Epidemic simulation

Now we have a model, we need a simulator on which to run it. In this chapter we’ll introduce the ideas behind simulating processes over networks, in particular the idea of discrete-event simulation. We’ll then – finally! – be ready to look at the main ways in which network science simulations are coded, and to run an epidemic model over a network.

Some notes about simulation

Simulation is an enormous topic in computer science, with a long and distiinguished history. It’s easy to see why it’s so important: whenever we use computers to study natural processes (or indeed man-made or engineering processes) we’re taking a physical system, abstracting it into a computer model, and then building software that runs the model as if it were the real system running in the real world – and then draw conclusions about how the real system will behave when subjected to the analagous real-world situation.

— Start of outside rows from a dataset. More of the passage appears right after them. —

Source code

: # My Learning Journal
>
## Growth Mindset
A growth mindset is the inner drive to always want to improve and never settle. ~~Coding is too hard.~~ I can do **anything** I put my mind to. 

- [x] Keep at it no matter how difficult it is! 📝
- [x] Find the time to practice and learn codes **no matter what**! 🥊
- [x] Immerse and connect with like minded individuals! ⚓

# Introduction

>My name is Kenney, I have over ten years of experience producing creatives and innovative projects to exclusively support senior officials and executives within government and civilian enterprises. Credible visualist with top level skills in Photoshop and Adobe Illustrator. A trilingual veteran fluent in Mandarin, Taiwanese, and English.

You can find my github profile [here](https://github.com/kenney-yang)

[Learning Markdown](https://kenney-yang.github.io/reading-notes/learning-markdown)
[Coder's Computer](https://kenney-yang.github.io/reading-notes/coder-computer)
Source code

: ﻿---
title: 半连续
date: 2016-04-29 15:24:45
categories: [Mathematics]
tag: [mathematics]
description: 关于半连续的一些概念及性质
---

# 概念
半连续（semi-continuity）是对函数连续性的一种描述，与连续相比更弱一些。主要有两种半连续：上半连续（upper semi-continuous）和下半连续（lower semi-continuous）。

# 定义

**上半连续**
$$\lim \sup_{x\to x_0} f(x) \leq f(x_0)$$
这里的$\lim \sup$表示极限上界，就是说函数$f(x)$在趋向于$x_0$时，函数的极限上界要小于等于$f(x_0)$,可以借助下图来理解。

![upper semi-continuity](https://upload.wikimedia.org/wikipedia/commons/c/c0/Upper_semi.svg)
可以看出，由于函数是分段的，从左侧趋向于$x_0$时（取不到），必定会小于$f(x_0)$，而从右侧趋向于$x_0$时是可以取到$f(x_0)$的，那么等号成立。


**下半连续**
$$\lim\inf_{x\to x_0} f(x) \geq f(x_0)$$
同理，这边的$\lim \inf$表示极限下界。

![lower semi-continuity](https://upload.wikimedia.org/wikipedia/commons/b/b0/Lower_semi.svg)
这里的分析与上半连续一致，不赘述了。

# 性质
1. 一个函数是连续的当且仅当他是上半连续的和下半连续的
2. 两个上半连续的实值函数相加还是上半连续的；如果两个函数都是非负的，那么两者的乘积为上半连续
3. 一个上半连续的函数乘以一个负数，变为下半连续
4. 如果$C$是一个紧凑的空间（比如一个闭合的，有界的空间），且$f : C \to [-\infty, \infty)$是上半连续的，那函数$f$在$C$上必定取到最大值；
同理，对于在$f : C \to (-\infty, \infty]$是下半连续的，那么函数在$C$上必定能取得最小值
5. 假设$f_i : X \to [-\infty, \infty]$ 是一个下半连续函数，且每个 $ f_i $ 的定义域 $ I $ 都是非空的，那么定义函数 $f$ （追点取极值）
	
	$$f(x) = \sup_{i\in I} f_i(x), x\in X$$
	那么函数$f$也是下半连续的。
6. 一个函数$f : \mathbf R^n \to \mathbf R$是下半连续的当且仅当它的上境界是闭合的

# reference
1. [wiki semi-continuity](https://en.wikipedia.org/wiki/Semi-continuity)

The process of model abstraction – of which compartmented models of disease are a prime example – is a process of simplification, of leaving out details in order to get to the essentials of the process we’re interested in. This reduction of detail is sometimes criticised by those outside the scientific community: if you leave out the details, how do you know that your model is really saying anything about the real-world phenomenon? And that’s a fair point. But simplification is essential if we’re to understand the core behaviour of processes and not be distracted by all the details.

Model quality

How do we know is a model says anything meaningful? We need to verify and validate it – two software engineering concepts that are sometimes summarised as “did we build it right?” and, “did we build the right thing?”.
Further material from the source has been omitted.